#### Input data
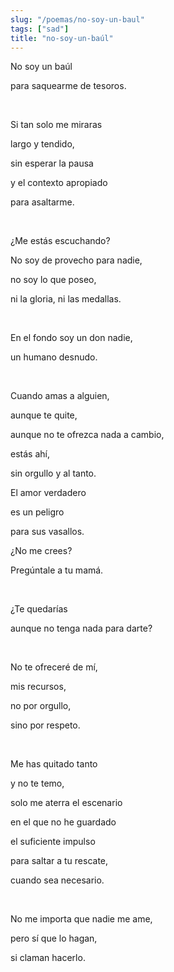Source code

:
 ```yaml
---
slug: "/poemas/no-soy-un-baul"
tags: ["sad"]
title: "no-soy-un-baúl"
---
```

No soy un baúl

para saquearme de tesoros.

&nbsp;

Si tan solo me miraras

largo y tendido,

sin esperar la pausa

y el contexto apropiado

para asaltarme.

&nbsp;

¿Me estás escuchando?

No soy de provecho para nadie,

no soy lo que poseo,

ni la gloria, ni las medallas.

&nbsp;

En el fondo soy un don nadie,

un humano desnudo.

&nbsp;

Cuando amas a alguien,

aunque te quite,

aunque no te ofrezca nada a cambio,

estás ahí,

sin orgullo y al tanto.

El amor verdadero

es un peligro

para sus vasallos.

¿No me crees?

Pregúntale a tu mamá.

&nbsp;

¿Te quedarías

aunque no tenga nada para darte?

&nbsp;

No te ofreceré de mí,

mis recursos,

no por orgullo,

sino por respeto.

&nbsp;

Me has quitado tanto

y no te temo,

solo me aterra el escenario

en el que no he guardado

el suficiente impulso

para saltar a tu rescate,

cuando sea necesario.

&nbsp;

No me importa que nadie me ame,

pero sí que lo hagan,

si claman hacerlo.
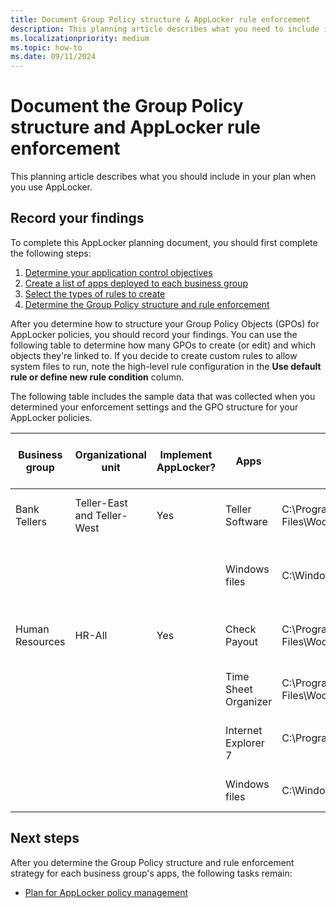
 ```yaml
---
title: Document Group Policy structure & AppLocker rule enforcement
description: This planning article describes what you need to include in your plan when you use AppLocker.
ms.localizationpriority: medium
ms.topic: how-to
ms.date: 09/11/2024
---
```


# Document the Group Policy structure and AppLocker rule enforcement

This planning article describes what you should include in your plan when you use AppLocker.

## Record your findings

To complete this AppLocker planning document, you should first complete the following steps:

1. [Determine your application control objectives](../appcontrol-and-applocker-overview.md)
2. [Create a list of apps deployed to each business group](create-list-of-applications-deployed-to-each-business-group.md)
3. [Select the types of rules to create](select-types-of-rules-to-create.md)
4. [Determine the Group Policy structure and rule enforcement](determine-group-policy-structure-and-rule-enforcement.md)

After you determine how to structure your Group Policy Objects (GPOs) for AppLocker policies, you should record your findings. You can use the following table to determine how many GPOs to create (or edit) and which objects they're linked to. If you decide to create custom rules to allow system files to run, note the high-level rule configuration in the **Use default rule or define new rule condition** column.

The following table includes the sample data that was collected when you determined your enforcement settings and the GPO structure for your AppLocker policies.

|Business group|Organizational unit|Implement AppLocker?|Apps|Installation path|Use default rule or define new rule condition|Allow or deny|GPO name|
| --- | --- | --- | --- | --- | --- | --- | --- |
|Bank Tellers|Teller-East and Teller-West|Yes|Teller Software|C:\Program Files\Woodgrove\Teller.exe|File is signed; create a publisher condition|Allow|Tellers-AppLockerTellerRules|
||||Windows files|C:\Windows|Create a path exception to the default rule to exclude \Windows\Temp|Allow||
|Human Resources|HR-All|Yes|Check Payout|C:\Program Files\Woodgrove\HR\Checkcut.exe|File is signed; create a publisher condition|Allow|HR-AppLockerHRRules|
||||Time Sheet Organizer|C:\Program Files\Woodgrove\HR\Timesheet.exe|File isn't signed; create a file hash condition|Allow||
||||Internet Explorer 7|C:\Program Files\Internet Explorer</p>|File is signed; create a publisher condition|Deny||
||||Windows files|C:\Windows|Use a default rule for the Windows path|Allow||

## Next steps

After you determine the Group Policy structure and rule enforcement strategy for each business group's apps, the following tasks remain:

- [Plan for AppLocker policy management](plan-for-applocker-policy-management.md)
########
--- Directions ---
Output the listing exactly. Leave out any image.

--- Task answer ---
Source code

:
 ```yaml
---
slug: "/poemas/no-soy-un-baul"
tags: ["sad"]
title: "no-soy-un-baúl"
---
```

No soy un baúl

para saquearme de tesoros.

&nbsp;

Si tan solo me miraras

largo y tendido,

sin esperar la pausa

y el contexto apropiado

para asaltarme.

&nbsp;

¿Me estás escuchando?

No soy de provecho para nadie,

no soy lo que poseo,

ni la gloria, ni las medallas.

&nbsp;

En el fondo soy un don nadie,

un humano desnudo.

&nbsp;

Cuando amas a alguien,

aunque te quite,

aunque no te ofrezca nada a cambio,

estás ahí,

sin orgullo y al tanto.

El amor verdadero

es un peligro

para sus vasallos.

¿No me crees?

Pregúntale a tu mamá.

&nbsp;

¿Te quedarías

aunque no tenga nada para darte?

&nbsp;

No te ofreceré de mí,

mis recursos,

no por orgullo,

sino por respeto.

&nbsp;

Me has quitado tanto

y no te temo,

solo me aterra el escenario

en el que no he guardado

el suficiente impulso

para saltar a tu rescate,

cuando sea necesario.

&nbsp;

No me importa que nadie me ame,

pero sí que lo hagan,

si claman hacerlo.
 ```yaml
---
title: Document Group Policy structure & AppLocker rule enforcement
description: This planning article describes what you need to include in your plan when you use AppLocker.
ms.localizationpriority: medium
ms.topic: how-to
ms.date: 09/11/2024
---
```


# Document the Group Policy structure and AppLocker rule enforcement

This planning article describes what you should include in your plan when you use AppLocker.

## Record your findings

To complete this AppLocker planning document, you should first complete the following steps:

1. [Determine your application control objectives](../appcontrol-and-applocker-overview.md)
2. [Create a list of apps deployed to each business group](create-list-of-applications-deployed-to-each-business-group.md)
3. [Select the types of rules to create](select-types-of-rules-to-create.md)
4. [Determine the Group Policy structure and rule enforcement](determine-group-policy-structure-and-rule-enforcement.md)

After you determine how to structure your Group Policy Objects (GPOs) for AppLocker policies, you should record your findings. You can use the following table to determine how many GPOs to create (or edit) and which objects they're linked to. If you decide to create custom rules to allow system files to run, note the high-level rule configuration in the **Use default rule or define new rule condition** column.

The following table includes the sample data that was collected when you determined your enforcement settings and the GPO structure for your AppLocker policies.

|Business group|Organizational unit|Implement AppLocker?|Apps|Installation path|Use default rule or define new rule condition|Allow or deny|GPO name|
| --- | --- | --- | --- | --- | --- | --- | --- |
|Bank Tellers|Teller-East and Teller-West|Yes|Teller Software|C:\Program Files\Woodgrove\Teller.exe|File is signed; create a publisher condition|Allow|Tellers-AppLockerTellerRules|
||||Windows files|C:\Windows|Create a path exception to the default rule to exclude \Windows\Temp|Allow||
|Human Resources|HR-All|Yes|Check Payout|C:\Program Files\Woodgrove\HR\Checkcut.exe|File is signed; create a publisher condition|Allow|HR-AppLockerHRRules|
||||Time Sheet Organizer|C:\Program Files\Woodgrove\HR\Timesheet.exe|File isn't signed; create a file hash condition|Allow||
||||Internet Explorer 7|C:\Program Files\Internet Explorer</p>|File is signed; create a publisher condition|Deny||
||||Windows files|C:\Windows|Use a default rule for the Windows path|Allow||

## Next steps

After you determine the Group Policy structure and rule enforcement strategy for each business group's apps, the following tasks remain:

- [Plan for AppLocker policy management](plan-for-applocker-policy-management.md)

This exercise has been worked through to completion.